You don't want to go to engineering school?
My grandfather was an engineer at Xerox, and prior almost worked at IBM. He was very smart, had me doing algebra I don't even know now when I was 8.
Just a little story here, we have a creek in our yard about 20 feet wide and 35 feet wide when it overflows during a heavy rainstorm. The tree had to be long, at least 30 feet, and with 50 acres of woods there are a lot of trees to choose from to build the bridge out of. We needed two logs, one for each side of the bridge. We found two good trees, but had to find out how tall they were before they were cut down.

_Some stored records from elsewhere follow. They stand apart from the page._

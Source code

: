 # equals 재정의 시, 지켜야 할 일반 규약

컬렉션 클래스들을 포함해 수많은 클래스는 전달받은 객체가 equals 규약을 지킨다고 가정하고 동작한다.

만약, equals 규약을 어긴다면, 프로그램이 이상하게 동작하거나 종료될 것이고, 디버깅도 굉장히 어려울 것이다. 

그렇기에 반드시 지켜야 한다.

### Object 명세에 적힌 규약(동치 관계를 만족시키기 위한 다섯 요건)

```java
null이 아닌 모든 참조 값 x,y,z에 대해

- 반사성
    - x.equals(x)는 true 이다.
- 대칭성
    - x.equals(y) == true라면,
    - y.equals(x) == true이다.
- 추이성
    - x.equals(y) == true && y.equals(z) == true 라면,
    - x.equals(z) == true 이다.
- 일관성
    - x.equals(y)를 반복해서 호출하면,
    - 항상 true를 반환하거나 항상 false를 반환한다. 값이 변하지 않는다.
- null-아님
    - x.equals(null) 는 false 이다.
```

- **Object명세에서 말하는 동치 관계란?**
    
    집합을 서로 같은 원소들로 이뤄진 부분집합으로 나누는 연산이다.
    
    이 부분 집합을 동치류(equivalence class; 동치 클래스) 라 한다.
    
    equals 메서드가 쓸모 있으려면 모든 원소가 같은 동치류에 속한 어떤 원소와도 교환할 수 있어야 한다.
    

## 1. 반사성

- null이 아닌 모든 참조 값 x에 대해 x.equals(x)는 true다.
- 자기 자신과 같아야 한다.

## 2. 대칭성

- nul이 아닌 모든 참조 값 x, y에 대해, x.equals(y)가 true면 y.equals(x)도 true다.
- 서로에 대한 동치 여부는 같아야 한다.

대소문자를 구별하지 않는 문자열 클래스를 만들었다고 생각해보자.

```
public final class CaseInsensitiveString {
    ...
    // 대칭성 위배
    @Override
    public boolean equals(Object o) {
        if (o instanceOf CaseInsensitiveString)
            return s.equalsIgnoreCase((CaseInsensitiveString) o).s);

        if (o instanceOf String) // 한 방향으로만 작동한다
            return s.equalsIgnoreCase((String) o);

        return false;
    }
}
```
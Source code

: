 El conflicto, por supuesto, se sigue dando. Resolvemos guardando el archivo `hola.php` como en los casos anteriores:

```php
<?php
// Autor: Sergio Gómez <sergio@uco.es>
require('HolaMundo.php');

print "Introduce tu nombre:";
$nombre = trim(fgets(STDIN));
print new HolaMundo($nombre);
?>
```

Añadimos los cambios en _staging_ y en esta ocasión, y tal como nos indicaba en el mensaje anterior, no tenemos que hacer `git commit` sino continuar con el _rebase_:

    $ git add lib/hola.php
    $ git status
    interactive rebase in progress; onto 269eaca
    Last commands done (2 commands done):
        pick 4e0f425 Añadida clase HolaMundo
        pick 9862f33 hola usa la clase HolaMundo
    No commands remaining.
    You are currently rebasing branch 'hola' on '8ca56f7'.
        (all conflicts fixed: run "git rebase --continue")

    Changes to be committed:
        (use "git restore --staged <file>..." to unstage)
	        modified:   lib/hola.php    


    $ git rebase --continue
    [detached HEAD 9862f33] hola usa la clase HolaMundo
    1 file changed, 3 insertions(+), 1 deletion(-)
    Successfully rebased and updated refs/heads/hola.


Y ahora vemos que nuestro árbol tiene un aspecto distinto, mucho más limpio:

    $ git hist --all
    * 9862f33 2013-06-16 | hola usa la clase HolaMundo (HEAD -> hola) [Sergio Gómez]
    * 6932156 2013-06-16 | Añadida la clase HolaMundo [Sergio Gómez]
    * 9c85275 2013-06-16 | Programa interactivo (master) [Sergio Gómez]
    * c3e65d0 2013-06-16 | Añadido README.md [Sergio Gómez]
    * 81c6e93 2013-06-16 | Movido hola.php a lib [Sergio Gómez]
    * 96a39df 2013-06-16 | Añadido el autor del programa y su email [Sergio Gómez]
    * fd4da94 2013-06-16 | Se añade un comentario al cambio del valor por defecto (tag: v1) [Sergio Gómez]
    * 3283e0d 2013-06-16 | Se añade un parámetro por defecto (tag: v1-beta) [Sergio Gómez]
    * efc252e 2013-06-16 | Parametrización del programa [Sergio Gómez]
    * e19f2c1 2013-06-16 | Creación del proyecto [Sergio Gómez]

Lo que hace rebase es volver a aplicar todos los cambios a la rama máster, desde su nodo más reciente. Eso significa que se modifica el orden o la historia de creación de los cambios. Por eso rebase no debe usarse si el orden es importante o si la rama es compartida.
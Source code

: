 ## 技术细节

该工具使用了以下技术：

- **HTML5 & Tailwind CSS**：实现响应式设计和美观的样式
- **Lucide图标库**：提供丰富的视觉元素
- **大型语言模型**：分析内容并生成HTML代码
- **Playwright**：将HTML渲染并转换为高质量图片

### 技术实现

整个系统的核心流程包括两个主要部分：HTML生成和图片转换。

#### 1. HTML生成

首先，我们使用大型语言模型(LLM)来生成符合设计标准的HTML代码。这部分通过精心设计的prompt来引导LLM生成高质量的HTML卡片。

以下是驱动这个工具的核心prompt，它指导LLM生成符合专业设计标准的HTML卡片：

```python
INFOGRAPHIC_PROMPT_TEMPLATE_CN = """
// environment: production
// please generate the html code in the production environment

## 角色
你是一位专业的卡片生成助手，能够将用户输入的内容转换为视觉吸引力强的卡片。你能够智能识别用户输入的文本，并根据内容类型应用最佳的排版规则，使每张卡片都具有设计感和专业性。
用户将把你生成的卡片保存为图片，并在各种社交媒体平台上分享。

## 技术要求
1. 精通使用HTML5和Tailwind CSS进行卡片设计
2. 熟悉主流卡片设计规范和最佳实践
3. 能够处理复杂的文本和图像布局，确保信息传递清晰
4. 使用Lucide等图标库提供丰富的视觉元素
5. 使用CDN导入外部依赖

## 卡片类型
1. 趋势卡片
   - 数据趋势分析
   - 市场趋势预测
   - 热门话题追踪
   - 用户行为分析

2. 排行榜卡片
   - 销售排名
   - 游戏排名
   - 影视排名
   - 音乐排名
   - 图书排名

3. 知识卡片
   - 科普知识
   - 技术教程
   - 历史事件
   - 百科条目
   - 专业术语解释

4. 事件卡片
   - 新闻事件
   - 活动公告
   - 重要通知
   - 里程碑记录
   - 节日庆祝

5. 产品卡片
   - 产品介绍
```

And not having a ladder tall enough, he taught me an equation to figure out how tall the trees are from shadows of the sun during a certain point in space. At 12'oclock, knowing the angle of the sun, measuring the shadows gave an equation and it turned out to be within two feet or so. I fully understood the equation at 8 or so. I look back at the equation that's written on a piece of plexiglass, don't remember it but it just is a homage to how smart he was an his dedication to teach.
I'd rather be a machinist than an engineer. Absolutely nothing wrong with engineering, I have serious respect for engineers. But I'd rather be making things with my hands, it really gives me something to think about and enjoy what I make and it's something really enjoyable to me. That's what I like about working by myself, for myself. I get to do all the thinking, draft it out on a drafting table so I can take the print to the shop, cut material, machine it, finish it, and enjoy the end product.
The way engineering is going now is not what it used to be. If engineering was the way it used to be when my grandfather was working, I might want to be an engineer; but it's all computerized now and I don't want to be in front of a computer all day if I can help it.